Scott Lord Silent Film: Frankenstein (J. Searle Dawley, Edison Manufactu...


Authors Dennis R Cuthcin and Dennis R. Perry in their work "The Frankenstein Complex, when the text is more than a text" view the silent film "Frankenstein" as having been inspired by several stage adaptations, specifically Presumption, or the Fate of Frankenstein, which, produced in 1823 by Richard Brinkley Peak, may have been remote to the Edison Studios in New Jersey, as may have been the other fifteen theatrical adaptations of "Frankenstein" produced before 1851. The University of Pennsylvania presently includes Henry M. Milner's The Demon of Switzerland (1823) and The Man and the Monster (1826) among them, but admits that several theatrical adaptations were burlesque or musical comedy.

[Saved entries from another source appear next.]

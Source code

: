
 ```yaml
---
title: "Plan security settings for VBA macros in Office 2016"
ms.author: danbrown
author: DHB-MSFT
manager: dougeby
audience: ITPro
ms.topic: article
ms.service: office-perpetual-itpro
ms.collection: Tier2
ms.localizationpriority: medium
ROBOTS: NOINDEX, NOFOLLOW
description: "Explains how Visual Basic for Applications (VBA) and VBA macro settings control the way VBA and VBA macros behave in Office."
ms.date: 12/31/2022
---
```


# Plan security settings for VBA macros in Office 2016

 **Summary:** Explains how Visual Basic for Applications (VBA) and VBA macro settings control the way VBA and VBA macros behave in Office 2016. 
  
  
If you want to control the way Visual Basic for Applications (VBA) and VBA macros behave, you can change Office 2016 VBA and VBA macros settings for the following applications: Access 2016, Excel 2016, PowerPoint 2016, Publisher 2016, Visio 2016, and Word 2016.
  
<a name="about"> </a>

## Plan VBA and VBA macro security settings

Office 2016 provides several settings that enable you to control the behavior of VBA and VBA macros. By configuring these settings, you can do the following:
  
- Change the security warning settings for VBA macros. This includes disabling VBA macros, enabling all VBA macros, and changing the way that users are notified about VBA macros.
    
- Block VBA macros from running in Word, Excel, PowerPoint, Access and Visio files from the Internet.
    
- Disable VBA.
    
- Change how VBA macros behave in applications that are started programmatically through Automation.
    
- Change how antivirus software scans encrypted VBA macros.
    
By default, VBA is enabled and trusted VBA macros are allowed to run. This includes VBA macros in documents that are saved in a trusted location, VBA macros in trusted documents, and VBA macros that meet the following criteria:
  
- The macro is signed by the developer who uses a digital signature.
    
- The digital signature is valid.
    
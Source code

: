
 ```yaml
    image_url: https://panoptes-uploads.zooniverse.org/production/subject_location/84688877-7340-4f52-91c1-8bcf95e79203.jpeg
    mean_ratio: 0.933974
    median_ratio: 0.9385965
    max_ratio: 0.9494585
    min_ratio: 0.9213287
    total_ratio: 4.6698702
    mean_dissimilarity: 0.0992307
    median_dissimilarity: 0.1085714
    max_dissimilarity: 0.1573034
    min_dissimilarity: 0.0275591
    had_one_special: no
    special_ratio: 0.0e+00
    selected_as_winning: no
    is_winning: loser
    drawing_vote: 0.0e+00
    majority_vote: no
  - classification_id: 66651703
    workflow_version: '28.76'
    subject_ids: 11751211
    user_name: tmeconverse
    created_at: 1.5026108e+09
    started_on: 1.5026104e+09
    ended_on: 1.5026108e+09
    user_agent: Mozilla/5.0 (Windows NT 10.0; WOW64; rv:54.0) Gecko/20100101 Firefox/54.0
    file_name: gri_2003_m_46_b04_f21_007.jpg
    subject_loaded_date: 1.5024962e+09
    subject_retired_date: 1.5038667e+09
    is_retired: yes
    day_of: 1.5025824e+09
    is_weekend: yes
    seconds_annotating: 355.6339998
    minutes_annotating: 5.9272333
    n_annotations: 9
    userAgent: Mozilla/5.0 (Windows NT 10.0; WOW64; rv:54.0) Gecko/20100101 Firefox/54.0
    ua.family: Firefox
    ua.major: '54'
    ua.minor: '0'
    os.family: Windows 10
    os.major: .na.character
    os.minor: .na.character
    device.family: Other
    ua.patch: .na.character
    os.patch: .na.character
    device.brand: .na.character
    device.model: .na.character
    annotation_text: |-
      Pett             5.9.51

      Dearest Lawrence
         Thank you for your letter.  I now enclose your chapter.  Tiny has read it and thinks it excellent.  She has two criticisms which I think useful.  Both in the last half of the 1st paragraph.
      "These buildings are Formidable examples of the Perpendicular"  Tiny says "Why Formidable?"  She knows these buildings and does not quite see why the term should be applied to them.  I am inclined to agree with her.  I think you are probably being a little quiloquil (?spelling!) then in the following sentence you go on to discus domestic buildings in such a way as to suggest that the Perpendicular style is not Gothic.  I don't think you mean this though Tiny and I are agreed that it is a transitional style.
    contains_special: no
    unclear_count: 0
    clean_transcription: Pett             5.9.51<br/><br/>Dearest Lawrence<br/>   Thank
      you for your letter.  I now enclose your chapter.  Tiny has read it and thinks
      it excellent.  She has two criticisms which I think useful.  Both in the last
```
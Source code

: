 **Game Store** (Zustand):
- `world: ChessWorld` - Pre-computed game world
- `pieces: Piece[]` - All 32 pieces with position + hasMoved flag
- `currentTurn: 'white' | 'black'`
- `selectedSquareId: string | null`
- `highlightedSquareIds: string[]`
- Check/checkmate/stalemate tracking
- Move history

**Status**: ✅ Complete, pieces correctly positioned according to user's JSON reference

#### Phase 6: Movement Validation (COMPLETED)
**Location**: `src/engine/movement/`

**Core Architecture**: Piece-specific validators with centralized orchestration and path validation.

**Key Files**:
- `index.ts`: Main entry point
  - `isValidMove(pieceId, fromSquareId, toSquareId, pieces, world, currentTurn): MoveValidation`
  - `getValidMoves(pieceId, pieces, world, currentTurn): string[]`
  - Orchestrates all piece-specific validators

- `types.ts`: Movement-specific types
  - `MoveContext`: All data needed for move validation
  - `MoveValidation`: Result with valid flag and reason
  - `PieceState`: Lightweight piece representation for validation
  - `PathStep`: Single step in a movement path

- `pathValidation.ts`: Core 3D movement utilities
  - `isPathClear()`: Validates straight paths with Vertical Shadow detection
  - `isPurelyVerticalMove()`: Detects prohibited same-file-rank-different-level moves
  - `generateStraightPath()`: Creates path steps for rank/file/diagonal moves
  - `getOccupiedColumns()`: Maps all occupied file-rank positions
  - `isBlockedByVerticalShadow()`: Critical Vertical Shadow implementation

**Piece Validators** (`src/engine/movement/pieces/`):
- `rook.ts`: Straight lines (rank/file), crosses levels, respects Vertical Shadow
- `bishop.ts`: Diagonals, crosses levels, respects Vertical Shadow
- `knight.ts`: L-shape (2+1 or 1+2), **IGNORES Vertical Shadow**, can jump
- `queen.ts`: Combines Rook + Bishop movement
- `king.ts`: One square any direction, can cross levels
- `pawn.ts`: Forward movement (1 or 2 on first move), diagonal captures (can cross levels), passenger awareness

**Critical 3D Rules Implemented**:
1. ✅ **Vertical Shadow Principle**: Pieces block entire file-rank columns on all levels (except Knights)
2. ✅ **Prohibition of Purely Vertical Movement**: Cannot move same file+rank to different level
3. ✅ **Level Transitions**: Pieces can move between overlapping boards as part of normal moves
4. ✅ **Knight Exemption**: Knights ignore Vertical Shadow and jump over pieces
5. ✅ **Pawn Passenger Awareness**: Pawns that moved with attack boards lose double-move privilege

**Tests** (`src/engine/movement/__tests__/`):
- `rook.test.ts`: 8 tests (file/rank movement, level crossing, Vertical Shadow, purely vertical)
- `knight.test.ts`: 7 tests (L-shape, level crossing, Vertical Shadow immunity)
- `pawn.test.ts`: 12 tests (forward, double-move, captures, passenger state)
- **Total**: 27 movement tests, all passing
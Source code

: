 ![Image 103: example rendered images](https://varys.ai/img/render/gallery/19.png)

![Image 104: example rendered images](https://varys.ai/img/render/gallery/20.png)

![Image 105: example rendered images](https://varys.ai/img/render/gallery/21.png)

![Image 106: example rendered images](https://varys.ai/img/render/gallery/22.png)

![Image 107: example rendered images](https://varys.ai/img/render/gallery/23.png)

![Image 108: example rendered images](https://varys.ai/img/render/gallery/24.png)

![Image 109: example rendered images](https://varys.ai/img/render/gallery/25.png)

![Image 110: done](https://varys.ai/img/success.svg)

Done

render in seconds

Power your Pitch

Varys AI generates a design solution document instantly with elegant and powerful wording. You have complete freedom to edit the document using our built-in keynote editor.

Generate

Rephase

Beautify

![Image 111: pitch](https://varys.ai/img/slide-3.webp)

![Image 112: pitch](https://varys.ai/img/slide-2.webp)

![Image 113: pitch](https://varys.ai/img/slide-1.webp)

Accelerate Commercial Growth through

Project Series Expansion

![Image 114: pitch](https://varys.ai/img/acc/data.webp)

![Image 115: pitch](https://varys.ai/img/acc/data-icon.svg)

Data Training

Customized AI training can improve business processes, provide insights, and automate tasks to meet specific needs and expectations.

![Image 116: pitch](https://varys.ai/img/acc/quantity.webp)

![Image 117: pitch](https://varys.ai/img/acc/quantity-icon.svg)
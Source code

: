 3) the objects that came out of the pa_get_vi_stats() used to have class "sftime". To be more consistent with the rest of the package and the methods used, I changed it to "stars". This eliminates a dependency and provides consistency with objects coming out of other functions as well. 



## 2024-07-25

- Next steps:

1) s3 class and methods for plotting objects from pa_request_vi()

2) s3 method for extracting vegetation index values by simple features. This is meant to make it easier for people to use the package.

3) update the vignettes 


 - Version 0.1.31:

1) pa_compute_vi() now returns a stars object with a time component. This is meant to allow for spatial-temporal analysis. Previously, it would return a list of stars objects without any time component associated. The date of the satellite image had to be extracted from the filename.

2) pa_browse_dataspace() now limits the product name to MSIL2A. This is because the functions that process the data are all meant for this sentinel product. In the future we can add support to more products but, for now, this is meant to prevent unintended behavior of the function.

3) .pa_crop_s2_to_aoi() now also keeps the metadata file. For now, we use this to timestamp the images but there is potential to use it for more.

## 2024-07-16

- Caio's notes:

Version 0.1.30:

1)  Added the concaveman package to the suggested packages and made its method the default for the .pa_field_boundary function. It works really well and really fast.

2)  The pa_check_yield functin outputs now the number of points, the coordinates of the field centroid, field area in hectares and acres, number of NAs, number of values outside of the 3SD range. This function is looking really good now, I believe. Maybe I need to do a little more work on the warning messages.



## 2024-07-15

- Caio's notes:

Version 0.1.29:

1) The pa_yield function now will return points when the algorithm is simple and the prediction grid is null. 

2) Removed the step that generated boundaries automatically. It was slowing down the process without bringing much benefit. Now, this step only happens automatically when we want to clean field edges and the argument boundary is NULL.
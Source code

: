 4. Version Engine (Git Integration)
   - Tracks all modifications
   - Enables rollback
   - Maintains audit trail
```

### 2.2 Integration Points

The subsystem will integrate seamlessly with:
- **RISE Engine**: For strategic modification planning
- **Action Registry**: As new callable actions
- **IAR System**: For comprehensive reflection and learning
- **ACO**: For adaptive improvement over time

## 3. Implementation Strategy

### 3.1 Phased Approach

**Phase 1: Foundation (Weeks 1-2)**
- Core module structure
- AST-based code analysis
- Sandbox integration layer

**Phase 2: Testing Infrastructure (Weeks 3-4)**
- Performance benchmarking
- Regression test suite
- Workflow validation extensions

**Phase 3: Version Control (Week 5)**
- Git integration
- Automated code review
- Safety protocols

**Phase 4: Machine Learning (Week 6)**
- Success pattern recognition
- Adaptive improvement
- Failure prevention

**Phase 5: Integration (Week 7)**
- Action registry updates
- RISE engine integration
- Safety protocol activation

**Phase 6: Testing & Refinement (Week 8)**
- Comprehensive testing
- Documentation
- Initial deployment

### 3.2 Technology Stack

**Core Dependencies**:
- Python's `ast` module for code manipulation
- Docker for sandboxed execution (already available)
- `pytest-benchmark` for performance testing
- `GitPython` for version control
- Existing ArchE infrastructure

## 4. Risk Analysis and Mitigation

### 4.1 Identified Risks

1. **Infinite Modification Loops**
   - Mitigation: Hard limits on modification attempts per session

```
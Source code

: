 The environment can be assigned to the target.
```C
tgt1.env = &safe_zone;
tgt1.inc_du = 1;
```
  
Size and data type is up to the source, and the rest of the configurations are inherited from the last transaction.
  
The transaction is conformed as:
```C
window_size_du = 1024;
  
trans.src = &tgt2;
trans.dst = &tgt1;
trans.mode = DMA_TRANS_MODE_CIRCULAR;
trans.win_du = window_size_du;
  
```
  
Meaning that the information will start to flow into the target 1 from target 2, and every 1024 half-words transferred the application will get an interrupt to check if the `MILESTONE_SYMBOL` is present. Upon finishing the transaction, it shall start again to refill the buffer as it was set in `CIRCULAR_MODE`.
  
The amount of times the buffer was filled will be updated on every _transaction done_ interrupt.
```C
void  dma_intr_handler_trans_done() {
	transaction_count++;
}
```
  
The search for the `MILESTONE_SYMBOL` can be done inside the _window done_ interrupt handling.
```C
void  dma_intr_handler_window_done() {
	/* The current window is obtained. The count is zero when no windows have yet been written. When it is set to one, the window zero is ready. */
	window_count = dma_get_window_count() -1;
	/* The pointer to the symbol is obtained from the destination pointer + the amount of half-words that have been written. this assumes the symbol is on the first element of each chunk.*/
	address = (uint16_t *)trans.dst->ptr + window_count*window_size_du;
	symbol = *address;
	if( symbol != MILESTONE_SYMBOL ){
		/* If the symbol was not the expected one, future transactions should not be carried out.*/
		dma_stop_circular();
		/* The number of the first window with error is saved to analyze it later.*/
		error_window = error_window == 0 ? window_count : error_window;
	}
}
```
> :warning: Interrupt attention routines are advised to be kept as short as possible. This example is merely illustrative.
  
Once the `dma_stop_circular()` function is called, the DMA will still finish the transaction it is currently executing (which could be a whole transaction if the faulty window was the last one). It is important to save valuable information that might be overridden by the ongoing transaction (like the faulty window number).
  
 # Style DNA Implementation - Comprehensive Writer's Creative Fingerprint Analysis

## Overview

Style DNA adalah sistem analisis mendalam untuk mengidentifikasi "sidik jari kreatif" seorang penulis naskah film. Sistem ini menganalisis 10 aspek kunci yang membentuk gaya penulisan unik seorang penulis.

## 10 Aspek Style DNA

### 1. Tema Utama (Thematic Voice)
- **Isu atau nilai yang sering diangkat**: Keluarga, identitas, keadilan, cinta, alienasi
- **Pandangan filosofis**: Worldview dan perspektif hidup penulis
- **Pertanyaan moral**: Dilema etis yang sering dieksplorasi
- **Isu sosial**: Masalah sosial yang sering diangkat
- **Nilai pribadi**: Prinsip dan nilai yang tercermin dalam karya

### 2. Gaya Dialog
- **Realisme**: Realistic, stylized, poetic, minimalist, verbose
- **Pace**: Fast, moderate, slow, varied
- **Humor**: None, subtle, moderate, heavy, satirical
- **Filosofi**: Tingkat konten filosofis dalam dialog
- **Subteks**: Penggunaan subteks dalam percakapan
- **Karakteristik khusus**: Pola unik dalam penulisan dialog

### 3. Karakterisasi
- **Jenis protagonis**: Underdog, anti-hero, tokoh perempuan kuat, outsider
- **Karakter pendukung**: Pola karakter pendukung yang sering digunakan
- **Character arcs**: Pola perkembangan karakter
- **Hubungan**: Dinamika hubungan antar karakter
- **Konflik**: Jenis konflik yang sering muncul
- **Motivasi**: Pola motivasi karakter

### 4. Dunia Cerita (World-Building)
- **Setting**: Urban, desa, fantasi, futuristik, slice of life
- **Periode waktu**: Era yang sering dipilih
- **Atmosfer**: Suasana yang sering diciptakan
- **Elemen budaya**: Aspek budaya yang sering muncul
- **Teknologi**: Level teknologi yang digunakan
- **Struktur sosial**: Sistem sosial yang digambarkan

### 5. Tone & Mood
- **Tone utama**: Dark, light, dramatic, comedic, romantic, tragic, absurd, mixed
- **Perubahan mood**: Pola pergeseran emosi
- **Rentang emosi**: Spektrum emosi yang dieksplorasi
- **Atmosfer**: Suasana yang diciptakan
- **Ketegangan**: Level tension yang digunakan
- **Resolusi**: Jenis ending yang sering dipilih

That intertitles were at first often explanatory shows the beginning of a narrative cinema. During an early scene of the silent film "Frankenstein" (J. Searle Dawley, Edison, 1910, one-reel) there is, in between scenes, an expositiory intertitle that uses a close shot of a letter to develop plot and character within the narrative, a form of the epistolary form of the novel transferred on to the screen. A similar insert shot is used in the film "A Dash Through the Clouds" (1912).

J. Searle Dawley directed at Edison Film Manufacturing Company untill 1913, when he joined Edwin Porter at Famous Players Company, where he directed actress Marguerite Clark.